Ontario Government to Focus School Board Audits on Frivolous Spending Amid Controversial Travel Expenses

School Board

The public outcry over reported lavish and questionable expenditures – from a costliest overseas trip to Italy, to a closely monitored taxpayer-funded Blue Jays retreat – wasn’t enough, Ontario Education Minister Jill Dunlop recently served notice that future school board audits will zero in on discretionary spending of trustees and senior administrators.

In the past few weeks, school boards have faced criticism over their spending habits. The latest incident saw trustees in the Brantford area expense a trip to Italy at $45,000, which included a $100,000 splurge on artwork. In London, Ontario, a local school board spent about $40,000 for a retreat at the Blue Jays stadium hotel and another southwestern Ontario district allotted $32,000 for a Hawaii conference attended by three staff members. These and similar reports have drawn to light the impropriety of this kind of spending, especially given the persistent funding problems in schools.

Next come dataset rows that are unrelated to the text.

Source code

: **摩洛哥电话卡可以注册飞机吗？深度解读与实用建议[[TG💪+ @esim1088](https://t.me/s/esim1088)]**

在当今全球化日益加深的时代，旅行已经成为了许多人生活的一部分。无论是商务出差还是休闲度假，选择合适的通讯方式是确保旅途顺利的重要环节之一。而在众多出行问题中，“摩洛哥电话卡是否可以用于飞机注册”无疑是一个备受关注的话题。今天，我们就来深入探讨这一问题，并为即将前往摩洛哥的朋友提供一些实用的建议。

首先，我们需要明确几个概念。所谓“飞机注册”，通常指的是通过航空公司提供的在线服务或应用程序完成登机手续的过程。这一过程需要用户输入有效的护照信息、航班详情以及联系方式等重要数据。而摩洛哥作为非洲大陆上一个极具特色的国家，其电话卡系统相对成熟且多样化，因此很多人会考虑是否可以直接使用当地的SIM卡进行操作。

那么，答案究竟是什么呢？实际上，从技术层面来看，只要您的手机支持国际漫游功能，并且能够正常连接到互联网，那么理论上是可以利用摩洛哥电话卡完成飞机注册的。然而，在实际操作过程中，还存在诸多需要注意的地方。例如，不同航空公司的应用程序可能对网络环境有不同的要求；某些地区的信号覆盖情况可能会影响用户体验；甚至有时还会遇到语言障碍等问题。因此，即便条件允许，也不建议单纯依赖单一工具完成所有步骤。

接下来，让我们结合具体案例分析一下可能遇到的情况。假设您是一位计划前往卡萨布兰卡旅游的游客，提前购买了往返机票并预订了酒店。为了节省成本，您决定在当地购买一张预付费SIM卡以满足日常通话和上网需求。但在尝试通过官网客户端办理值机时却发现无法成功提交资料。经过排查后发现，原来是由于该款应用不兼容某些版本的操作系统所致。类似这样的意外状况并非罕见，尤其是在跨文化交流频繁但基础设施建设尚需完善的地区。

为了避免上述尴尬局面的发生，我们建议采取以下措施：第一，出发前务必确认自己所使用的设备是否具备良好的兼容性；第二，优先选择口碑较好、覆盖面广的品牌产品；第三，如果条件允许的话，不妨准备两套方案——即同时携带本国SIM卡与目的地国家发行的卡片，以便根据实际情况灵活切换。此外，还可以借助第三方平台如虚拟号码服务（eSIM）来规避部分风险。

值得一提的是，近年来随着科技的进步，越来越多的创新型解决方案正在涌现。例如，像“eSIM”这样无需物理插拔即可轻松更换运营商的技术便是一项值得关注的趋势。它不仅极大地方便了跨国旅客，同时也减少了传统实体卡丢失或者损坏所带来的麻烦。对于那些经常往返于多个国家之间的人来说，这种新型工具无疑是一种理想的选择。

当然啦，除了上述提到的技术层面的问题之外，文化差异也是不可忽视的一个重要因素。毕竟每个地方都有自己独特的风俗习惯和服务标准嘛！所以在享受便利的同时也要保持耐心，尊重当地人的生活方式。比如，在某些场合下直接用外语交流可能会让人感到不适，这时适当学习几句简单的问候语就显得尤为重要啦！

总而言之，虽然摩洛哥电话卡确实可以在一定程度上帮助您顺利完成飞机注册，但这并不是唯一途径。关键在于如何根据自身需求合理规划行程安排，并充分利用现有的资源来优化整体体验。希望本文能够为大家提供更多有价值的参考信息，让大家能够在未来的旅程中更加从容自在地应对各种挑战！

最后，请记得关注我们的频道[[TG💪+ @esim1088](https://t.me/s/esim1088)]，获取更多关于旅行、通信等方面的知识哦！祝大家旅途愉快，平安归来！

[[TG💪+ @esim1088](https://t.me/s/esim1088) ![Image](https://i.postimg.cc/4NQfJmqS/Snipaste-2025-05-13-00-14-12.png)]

Minister Dunlop, who characterized the revelations as shocking, said that discretionary spending would now have more influence on the audits that are to be put in place as new legislations under the recently passed Better Schools and Student Outcomes Act. She said, “I’m a newly appointed Minister of Education and I was equally shocked to see this matter repeatedly landing on my desk week after week.”

Audits, which are slated to begin in the coming months, are part of a wide-ranging government scheme to increase the transparency and accountability in the school board’s finances. Although the ministry did not clarify exactly how such audits would occur, it said the checkup should ensure that public money is spent on the outcomes of students rather than paying for wasteful spending.

Even Ontario’s premier, Doug Ford, weighed in on the scandal, referring to the spending as “unacceptable,” while promising to act to ensure that spending is done responsibly. “This money is to be spent in the classroom, not on these perky trips,” Dunlop added.